Он холост, еще не устроился, вот почему и не знает — где ему обедать.

Вечером этого же дня я был представлен командиру бригады, генерал-майору Филимонову,[111] родному брату войскового атамана.[112] В черкеске и только при кинжале он прогуливался возле своей квартиры под тенистыми акациями с очень молоденькой, интересной и шустрой местной учительницей. Он не обратил никакого внимания на нас с Гамалием и постарался скорее отпустить нас от себя. В его бригаду должен войти и 3-й Запорожский полк, также формируемый, как и 3-й Уманский.

Странный прием был стушеван приятной встречей со старым корниловцем, сотником Шурой Хлусом,[113] отчетливо представившимся мне. 26 октября 1918 года в конной атаке полка на пехоту красных под станицей У беженской под командой полковника Бабиева мы оба были ранены. Это связывало дружбой.

Получив от Гамалия месячный отпуск, выехал к себе в станицу.

В своей станице

В станице работаю и отдыхаю. Братья на фронте, идут с боями на Царицын. В хозяйстве рабочих мужских рук нет. Отец погиб. Бабушке сверх семидесяти лет. Матери более пятидесяти. Три сестренки — 16, 14 и 12 лет. Все учатся. Кому же работать?!.

У нас, под горою, над Кубанью — два сада, по две десятины каждый. Один фруктовый и овощной, а другой — травяной, с люцерной. Эту траву косили четыре раза в лето. Подошел первый укос. Косили «травянкой», то есть американской косилкой.

Скосили, высушили, перевезли сено и сложили в скирд во дворе. Спеют черешня, малина, клубника и другие ранние фрукты в нашем верхнем саду, раскинутом длинно по кочугурам.
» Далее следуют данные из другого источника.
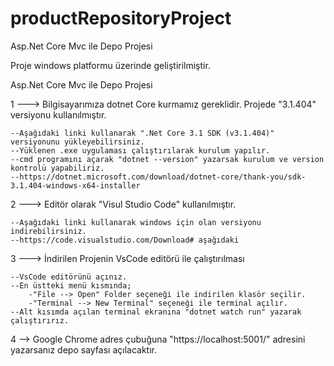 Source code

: # productRepositoryProject
Asp.Net Core Mvc ile Depo Projesi


Proje windows platformu üzerinde geliştirilmiştir.

Asp.Net Core Mvc ile Depo Projesi

1 ---> Bilgisayarımıza dotnet Core kurmamız gereklidir. Projede "3.1.404" versiyonu kullanılmıştır.
	
	--Aşağıdaki linki kullanarak ".Net Core 3.1 SDK (v3.1.404)" versiyonunu yükleyebilirsiniz.
	--Yüklenen .exe uygulaması çalıştırılarak kurulum yapılır.
	--cmd programını açarak "dotnet --version" yazarsak kurulum ve version kontrolü yapabiliriz. 
	--https://dotnet.microsoft.com/download/dotnet-core/thank-you/sdk-3.1.404-windows-x64-installer

2 ---> Editör olarak "Visul Studio Code" kullanılmıştır.
	
	--Aşağıdaki linki kullanarak windows için olan versiyonu indirebilirsiniz.
	--https://code.visualstudio.com/Download# aşağıdaki

3 ---> İndirilen Projenin VsCode editörü ile çalıştırılması
	
	--VsCode editörünü açınız.
	--En üstteki menü kısmında;
		-"File --> Open" Folder seçeneği ile indirilen klasör seçilir.
		-"Terminal --> New Terminal" seçeneği ile terminal açılır.
	--Alt kısımda açılan terminal ekranına "dotnet watch run" yazarak çalıştırırız.

4 --> Google Chrome adres çubuğuna "https://localhost:5001/" adresini yazarsanız depo sayfası açılacaktır.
Я веду в станице замкнутую жизнь. Ни у кого не бываю. Ложусь спать не позже девяти вечера. Мне скучно. И томительно. Я оторван от своего воинского дела, вот почему мне и скучно, и томительно. Живу как отшельник.

— Што ты, сыночек, такой грустный? — участливо спрашивает наша дорогая и такая добрая мать. — Ах, сколько невест есть хороших, Федюшка! — добавляет она, думая, что я скучаю в одиночестве.

Выслушав это и дав несколько минут ей на размышление — встаю и иду тихо от нее, чтобы не огорчать ее отрицательным ответом. Моя душа была пуста, и я совершенно не думал о женитьбе.

Так приятно работать в своем фруктовом саду! Моя кобылица Ольга свободно пасется в огороде. Она так «округлена» на воле. Ей пять лет. Она словно семнадцатилетняя красавица «в соку». Она так привыкла ко мне. И когда ей становится жарко — сама идет ко мне. Подойдет, станет возле, словно хочет сказать: «А не довольно ли, старина, работать?.. Не пора ли на фронт?.. А пока что — я хочу пить и постоять в тени».

И стоит она, моя дорогая Ольга, и монотонно кивает головой, отгоняя назойливых мух.

— Крас-сивая она у тебя, сыночек! — говорит мне мать и любуется ею, словно своей дочкой.

По праздникам я часто езжу по станице верхом и уж «не огородником» в широкой рубахе, вобранной под очкур широких шаровар, внапуск на чувяки, а в черкеске, в погонах, при кинжале и револьвере. Тогда я уже для своих станичников — и пан, и господин полковник, и Федор Ваныч, и Федюшка для своих сверстниц и пожилых женщин-казачек. Прекрасны наши станицы! Прекрасный народ там!

Меня волнуют иногда старики. Сидит какой-нибудь седой и бородатый на своем парадном крыльце в широкой белой овчинной бабьей шубе, пригревшись на солнышке, и видит — приближается офицер. Он хочет встать и показать свое ему почтение.

— Сидите, сидите, дедушка!., не вставайте… Здравствуйте! — предупреждаю его и снимаю перед ним папаху.

— Ды… как же!.. — отвечает он, не договорив, что всякому офицеру казак должен отдать воинскую честь.

Идут жестокие бои под Царицыном. Оттуда везут многих убитых казаков. Привезли двух убитых хорунжих-станичников 1-го Кавказского полка, Васю Барыкина и Ваню Гетманова — друзей и сверстников нашего Жоржа-хорунжего.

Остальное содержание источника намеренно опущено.